Uses of Dried Skim Milk

The almost completely digestible and assimilable milk proteins and the readily metabolizable calcium and phosphorous compounds in dried skim milk, make it especially valuable as a constituent of the diets of children and adults, and of the feed of growing animals.

The most convenient method of supplementing the diet with milk solids not fat is that of adding dried skim milk to foods in daily use.  A few of them are breads and cakes, biscuits and crackers, ice cream, candy, chocolate drinks, sausages, meat loaf, custards, puddings, sauces, gravies, etc. Often the dried skim milk improves the texture, appearance, and flavor of the product in addition to enhancing the nutritive value.

For the same reasons that skim milk is one of the most valuable of human foods, it is also one of the best foods for other animals and for fowls.

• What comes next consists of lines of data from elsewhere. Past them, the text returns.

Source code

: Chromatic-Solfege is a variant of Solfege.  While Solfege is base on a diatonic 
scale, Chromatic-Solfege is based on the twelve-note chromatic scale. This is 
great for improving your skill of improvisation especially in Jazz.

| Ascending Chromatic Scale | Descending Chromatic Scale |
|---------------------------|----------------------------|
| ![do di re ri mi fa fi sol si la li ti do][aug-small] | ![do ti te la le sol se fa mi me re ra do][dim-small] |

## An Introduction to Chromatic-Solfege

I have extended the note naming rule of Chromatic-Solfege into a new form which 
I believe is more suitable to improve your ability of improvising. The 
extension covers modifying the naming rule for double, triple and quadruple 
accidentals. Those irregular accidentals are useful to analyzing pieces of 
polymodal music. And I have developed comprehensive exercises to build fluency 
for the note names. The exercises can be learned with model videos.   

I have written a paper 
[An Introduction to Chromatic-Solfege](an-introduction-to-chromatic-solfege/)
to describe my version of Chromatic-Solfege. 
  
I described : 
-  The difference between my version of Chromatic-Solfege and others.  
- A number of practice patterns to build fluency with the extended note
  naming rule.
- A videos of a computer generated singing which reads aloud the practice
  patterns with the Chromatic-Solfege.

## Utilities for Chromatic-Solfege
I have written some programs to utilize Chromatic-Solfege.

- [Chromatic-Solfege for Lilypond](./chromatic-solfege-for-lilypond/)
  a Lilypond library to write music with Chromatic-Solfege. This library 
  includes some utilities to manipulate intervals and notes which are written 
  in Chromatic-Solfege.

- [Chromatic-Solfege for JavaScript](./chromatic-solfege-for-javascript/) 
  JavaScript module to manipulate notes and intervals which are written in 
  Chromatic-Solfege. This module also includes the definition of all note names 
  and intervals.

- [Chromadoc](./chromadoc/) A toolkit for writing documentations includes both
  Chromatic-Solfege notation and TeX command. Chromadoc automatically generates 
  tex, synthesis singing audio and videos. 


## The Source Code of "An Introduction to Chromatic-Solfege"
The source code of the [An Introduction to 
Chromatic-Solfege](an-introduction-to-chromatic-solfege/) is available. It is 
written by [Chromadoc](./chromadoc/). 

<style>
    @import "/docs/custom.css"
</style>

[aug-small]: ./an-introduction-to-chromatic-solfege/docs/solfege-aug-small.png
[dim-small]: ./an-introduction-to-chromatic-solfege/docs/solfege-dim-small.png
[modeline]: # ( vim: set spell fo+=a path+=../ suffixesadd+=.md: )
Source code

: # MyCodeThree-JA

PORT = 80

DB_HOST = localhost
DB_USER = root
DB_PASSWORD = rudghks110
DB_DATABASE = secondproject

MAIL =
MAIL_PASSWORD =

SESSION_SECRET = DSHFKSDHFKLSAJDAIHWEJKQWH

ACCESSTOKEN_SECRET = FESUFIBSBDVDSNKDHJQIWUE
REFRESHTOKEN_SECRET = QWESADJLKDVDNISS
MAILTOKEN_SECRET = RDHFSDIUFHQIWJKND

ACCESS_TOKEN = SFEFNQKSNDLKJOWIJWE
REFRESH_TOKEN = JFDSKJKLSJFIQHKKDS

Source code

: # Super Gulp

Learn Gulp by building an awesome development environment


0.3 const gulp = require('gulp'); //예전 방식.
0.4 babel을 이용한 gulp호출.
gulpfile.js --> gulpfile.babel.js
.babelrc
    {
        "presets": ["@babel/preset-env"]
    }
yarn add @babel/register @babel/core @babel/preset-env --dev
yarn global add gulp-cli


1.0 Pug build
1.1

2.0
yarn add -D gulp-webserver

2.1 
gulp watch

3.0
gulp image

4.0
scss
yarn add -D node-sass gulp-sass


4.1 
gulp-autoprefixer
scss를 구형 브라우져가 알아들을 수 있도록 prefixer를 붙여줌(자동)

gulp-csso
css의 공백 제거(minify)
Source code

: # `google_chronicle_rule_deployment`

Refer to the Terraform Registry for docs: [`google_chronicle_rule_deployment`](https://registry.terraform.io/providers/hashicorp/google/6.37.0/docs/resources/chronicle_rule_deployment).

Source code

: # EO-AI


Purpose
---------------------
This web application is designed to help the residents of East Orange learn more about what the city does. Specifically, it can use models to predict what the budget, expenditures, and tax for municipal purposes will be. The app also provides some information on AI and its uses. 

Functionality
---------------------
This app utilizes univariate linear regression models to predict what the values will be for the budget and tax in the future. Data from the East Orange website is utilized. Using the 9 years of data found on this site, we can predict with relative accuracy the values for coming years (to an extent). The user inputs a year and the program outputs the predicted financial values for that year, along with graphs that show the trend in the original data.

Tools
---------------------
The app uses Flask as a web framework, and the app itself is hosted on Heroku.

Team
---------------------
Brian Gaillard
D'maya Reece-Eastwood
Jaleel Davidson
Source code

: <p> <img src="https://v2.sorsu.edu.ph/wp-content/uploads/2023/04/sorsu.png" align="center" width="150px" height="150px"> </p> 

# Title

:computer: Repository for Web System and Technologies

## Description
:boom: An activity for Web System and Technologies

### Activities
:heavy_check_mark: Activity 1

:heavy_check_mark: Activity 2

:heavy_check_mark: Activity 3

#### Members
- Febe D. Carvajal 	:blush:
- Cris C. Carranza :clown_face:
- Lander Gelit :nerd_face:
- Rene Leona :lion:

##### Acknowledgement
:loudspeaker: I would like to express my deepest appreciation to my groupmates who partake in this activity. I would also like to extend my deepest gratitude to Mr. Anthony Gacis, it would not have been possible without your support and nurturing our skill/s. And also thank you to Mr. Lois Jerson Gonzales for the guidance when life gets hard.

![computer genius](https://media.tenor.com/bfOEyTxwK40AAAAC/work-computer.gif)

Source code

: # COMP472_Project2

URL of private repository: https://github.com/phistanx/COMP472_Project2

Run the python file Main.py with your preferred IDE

This fact has been appreciated by the most successful raisers of calves, chickens, dogs, goats, foxes, etc. Work at the Minnesota Agricultural Experiment Station has shown that with the gradual decrease of the quantity of whole milk fed to a calf during the first 14 days, skim milk should be added to the feed in increasing amounts up to the sixtieth day. The value of this method of feeding has been confirmed by work at other stations, and dried skim milk has been found to be a convenient form of skim milk to use as a grain supplement in these cases.

Incorporation of liberal quantities of dried skim milk into the diet of growing chicks has been reported to be effective in protecting them against coccidiosis. Workers at the California Agricultural Experiment Station recommend the use of dried skim milk in their feeds to the extent of 40 percent of the weight of the dry materials. Other workers at the Wisconsin and New York (Cornell) stations also recommend the liberal use of dried skim milk in the feeds of chickens.

Most of the dried skim milk produced at present is used in the manufacture of bread and ice cream. Considerable quantities of the lower grades of the product and some of the better grades are used in poultry and animal feeds.  Dried skim milk insures a ready source of milk solids of uniformly good quality, is economical in handling and storing, and is convenient to use. These advantages have been recognized by the industries mentioned and are also being recognized by farmers in may localities, who maintain a supply of the product for use in the feeds of their farm animals. Smaller units of trade, i.e., hotels, clubs, etc., also are aware of the many advantages of the product. This is especially true in the areas of low milk production.

Handling and Storing

With the increased manufacture and greater use of this product has come the need for more convenient methods of handling it, especially in smaller lots.

Dried skim milk should be maintained at a low moisture content throughout the period of its use in order to prevent spoilage. Because of its avidity for moisture, moisture proof containers are the only assurance against these changes. For the trades wherein large quantities are used the product is usually packed in specially constructed barrels. With greater general use of the product by the smaller manufacturers, and in the household where consumption is limited, a need has arisen for moisture proof cartons or packages which will facilitate the distribution of small quantities to the retail trade.

The laboratories of the Bureau of Dairy Industry have found that bags of bond paper containing a laminated glassine inner liner, or well-constructed and waxed paper cartons, will exclude moisture over long periods even in a relatively humid atmosphere and can, therefore, be used in the retailing of this product in small lots. Further research work along this line will undoubtedly result in the disclosure or development of other types of containers that can be used for this purpose and should aid materially in the greater distribution and use of dried skim milk.

GEORGE E. HOLM, Bureau of Dairy Industry.